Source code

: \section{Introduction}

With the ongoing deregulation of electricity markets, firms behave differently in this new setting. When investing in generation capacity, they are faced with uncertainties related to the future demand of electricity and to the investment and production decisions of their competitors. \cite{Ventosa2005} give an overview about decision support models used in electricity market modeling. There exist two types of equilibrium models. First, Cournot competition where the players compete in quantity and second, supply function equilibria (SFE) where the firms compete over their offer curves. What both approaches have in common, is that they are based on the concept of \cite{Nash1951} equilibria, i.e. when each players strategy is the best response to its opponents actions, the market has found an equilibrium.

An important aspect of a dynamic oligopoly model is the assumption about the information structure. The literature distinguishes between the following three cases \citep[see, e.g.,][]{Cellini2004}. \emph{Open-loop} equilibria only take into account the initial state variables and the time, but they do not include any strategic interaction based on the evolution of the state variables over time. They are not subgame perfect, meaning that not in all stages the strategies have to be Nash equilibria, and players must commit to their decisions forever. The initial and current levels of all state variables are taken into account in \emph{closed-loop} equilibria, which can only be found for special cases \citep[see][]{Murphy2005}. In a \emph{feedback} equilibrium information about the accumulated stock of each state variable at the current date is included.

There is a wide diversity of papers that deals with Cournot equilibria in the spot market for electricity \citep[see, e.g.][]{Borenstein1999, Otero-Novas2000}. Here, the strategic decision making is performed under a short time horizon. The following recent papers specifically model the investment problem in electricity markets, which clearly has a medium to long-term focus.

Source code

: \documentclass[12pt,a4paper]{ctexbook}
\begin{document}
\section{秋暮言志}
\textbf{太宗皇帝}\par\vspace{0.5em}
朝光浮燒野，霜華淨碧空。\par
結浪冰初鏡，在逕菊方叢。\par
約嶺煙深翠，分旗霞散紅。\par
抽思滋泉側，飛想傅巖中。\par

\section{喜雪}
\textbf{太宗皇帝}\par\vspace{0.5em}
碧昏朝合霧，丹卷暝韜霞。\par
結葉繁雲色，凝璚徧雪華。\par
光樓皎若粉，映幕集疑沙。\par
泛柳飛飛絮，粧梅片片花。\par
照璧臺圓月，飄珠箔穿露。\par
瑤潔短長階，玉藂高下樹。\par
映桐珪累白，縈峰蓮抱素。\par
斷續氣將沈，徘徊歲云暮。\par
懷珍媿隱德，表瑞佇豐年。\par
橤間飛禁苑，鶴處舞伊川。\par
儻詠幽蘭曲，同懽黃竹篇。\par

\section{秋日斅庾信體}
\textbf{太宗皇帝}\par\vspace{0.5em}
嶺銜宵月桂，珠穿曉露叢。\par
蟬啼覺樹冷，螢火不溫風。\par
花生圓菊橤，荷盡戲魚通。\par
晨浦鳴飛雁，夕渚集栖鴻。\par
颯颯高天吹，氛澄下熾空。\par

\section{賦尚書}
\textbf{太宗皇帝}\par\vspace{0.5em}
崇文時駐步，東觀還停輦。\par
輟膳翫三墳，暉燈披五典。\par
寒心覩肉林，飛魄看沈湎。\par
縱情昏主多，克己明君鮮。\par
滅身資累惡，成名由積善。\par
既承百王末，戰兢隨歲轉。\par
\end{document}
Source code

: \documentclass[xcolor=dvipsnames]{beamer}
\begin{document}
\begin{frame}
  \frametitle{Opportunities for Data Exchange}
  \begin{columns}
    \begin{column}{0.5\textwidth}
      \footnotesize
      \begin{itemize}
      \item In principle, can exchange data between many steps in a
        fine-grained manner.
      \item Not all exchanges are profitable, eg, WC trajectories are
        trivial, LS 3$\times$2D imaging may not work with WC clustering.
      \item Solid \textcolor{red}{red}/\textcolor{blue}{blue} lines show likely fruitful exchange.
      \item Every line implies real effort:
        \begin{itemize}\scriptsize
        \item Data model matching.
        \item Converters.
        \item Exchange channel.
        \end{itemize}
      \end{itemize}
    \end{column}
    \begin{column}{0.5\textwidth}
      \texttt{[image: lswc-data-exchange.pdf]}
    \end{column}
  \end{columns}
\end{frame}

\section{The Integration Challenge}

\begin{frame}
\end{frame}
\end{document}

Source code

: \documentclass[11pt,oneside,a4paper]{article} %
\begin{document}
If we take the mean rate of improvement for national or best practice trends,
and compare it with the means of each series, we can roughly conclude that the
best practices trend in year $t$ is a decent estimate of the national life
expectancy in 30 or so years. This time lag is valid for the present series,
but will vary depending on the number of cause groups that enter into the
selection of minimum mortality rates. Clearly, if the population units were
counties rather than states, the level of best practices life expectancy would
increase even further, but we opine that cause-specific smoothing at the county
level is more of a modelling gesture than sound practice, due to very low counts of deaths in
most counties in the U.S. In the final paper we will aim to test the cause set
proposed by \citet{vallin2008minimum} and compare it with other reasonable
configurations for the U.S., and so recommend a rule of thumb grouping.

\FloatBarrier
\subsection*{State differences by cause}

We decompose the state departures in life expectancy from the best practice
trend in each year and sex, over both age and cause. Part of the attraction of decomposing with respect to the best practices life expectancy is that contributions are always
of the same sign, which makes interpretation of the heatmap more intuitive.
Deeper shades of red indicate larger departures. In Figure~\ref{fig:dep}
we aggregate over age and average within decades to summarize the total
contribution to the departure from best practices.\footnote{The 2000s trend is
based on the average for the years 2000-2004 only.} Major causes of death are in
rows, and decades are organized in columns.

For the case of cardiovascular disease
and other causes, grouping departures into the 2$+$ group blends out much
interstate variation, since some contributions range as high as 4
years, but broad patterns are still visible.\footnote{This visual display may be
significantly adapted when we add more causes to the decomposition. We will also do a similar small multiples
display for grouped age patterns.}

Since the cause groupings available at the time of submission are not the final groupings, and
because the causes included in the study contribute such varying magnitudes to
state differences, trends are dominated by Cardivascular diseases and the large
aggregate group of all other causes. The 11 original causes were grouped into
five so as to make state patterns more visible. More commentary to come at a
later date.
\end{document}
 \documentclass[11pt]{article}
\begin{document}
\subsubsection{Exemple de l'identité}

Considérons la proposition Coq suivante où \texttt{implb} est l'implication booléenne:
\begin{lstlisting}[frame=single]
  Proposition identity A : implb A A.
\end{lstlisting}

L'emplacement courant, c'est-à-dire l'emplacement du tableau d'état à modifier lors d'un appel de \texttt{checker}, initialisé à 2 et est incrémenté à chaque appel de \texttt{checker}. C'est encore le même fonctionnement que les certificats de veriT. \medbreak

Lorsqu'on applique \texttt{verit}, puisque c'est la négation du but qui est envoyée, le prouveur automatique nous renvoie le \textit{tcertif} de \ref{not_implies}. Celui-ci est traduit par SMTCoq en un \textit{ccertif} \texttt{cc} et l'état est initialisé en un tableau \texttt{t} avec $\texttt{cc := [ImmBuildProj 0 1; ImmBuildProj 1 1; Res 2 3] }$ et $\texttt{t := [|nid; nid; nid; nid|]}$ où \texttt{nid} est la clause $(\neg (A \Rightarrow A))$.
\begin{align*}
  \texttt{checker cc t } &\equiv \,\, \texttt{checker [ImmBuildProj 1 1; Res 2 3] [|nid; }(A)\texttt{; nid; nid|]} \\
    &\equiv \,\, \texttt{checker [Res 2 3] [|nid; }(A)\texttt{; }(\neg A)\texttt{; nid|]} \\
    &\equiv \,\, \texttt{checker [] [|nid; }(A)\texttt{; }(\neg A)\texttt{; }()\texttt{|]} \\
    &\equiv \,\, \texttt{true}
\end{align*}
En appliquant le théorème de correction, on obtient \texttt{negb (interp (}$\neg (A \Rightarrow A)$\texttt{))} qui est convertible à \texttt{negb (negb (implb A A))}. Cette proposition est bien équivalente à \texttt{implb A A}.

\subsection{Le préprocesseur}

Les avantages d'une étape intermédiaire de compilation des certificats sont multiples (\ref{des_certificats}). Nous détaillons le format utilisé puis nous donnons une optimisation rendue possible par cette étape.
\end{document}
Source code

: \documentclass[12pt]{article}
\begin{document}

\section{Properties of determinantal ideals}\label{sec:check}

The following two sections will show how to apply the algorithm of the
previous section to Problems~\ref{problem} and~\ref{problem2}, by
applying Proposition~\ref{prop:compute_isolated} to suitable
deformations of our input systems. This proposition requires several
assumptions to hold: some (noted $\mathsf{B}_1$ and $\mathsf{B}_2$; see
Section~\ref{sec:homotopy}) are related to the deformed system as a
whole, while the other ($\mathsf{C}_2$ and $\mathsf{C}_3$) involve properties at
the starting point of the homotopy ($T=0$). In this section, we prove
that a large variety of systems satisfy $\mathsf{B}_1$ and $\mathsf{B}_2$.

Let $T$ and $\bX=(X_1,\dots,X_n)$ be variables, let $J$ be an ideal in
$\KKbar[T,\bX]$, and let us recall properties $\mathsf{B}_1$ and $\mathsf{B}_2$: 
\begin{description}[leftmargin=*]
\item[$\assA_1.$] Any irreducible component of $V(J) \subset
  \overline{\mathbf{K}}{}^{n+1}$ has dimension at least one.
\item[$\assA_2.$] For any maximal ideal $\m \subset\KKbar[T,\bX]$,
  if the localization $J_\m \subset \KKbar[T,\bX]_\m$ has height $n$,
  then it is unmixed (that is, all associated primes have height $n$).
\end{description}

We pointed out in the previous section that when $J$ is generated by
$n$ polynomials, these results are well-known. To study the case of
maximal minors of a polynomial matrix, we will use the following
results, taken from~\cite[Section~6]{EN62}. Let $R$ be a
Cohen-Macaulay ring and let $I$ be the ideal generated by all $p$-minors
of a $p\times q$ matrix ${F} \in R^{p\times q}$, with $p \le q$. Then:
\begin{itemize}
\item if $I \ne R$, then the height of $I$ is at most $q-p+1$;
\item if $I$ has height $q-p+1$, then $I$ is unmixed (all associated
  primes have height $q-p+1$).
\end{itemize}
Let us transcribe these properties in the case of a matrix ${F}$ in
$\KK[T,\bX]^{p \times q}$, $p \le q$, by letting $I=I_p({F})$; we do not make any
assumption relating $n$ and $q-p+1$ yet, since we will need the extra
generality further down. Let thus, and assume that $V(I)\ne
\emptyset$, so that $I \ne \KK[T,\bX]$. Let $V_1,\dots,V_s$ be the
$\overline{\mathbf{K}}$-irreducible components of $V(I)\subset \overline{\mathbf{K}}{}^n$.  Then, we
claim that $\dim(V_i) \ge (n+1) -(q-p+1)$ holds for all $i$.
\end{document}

——

Taking the records above, retype every line from the one with "because the causes" down to the one with "The following two", exactly and with nothing else.

Task result:
because the causes included in the study contribute such varying magnitudes to
state differences, trends are dominated by Cardivascular diseases and the large
aggregate group of all other causes. The 11 original causes were grouped into
five so as to make state patterns more visible. More commentary to come at a
later date.
\end{document}
 \documentclass[11pt]{article}
\begin{document}
\subsubsection{Exemple de l'identité}

Considérons la proposition Coq suivante où \texttt{implb} est l'implication booléenne:
\begin{lstlisting}[frame=single]
  Proposition identity A : implb A A.
\end{lstlisting}

L'emplacement courant, c'est-à-dire l'emplacement du tableau d'état à modifier lors d'un appel de \texttt{checker}, initialisé à 2 et est incrémenté à chaque appel de \texttt{checker}. C'est encore le même fonctionnement que les certificats de veriT. \medbreak

Lorsqu'on applique \texttt{verit}, puisque c'est la négation du but qui est envoyée, le prouveur automatique nous renvoie le \textit{tcertif} de \ref{not_implies}. Celui-ci est traduit par SMTCoq en un \textit{ccertif} \texttt{cc} et l'état est initialisé en un tableau \texttt{t} avec $\texttt{cc := [ImmBuildProj 0 1; ImmBuildProj 1 1; Res 2 3] }$ et $\texttt{t := [|nid; nid; nid; nid|]}$ où \texttt{nid} est la clause $(\neg (A \Rightarrow A))$.
\begin{align*}
  \texttt{checker cc t } &\equiv \,\, \texttt{checker [ImmBuildProj 1 1; Res 2 3] [|nid; }(A)\texttt{; nid; nid|]} \\
    &\equiv \,\, \texttt{checker [Res 2 3] [|nid; }(A)\texttt{; }(\neg A)\texttt{; nid|]} \\
    &\equiv \,\, \texttt{checker [] [|nid; }(A)\texttt{; }(\neg A)\texttt{; }()\texttt{|]} \\
    &\equiv \,\, \texttt{true}
\end{align*}
En appliquant le théorème de correction, on obtient \texttt{negb (interp (}$\neg (A \Rightarrow A)$\texttt{))} qui est convertible à \texttt{negb (negb (implb A A))}. Cette proposition est bien équivalente à \texttt{implb A A}.

\subsection{Le préprocesseur}

Les avantages d'une étape intermédiaire de compilation des certificats sont multiples (\ref{des_certificats}). Nous détaillons le format utilisé puis nous donnons une optimisation rendue possible par cette étape.
\end{document}
Source code

: \documentclass[12pt]{article}
\begin{document}

\section{Properties of determinantal ideals}\label{sec:check}

The following two sections will show how to apply the algorithm of the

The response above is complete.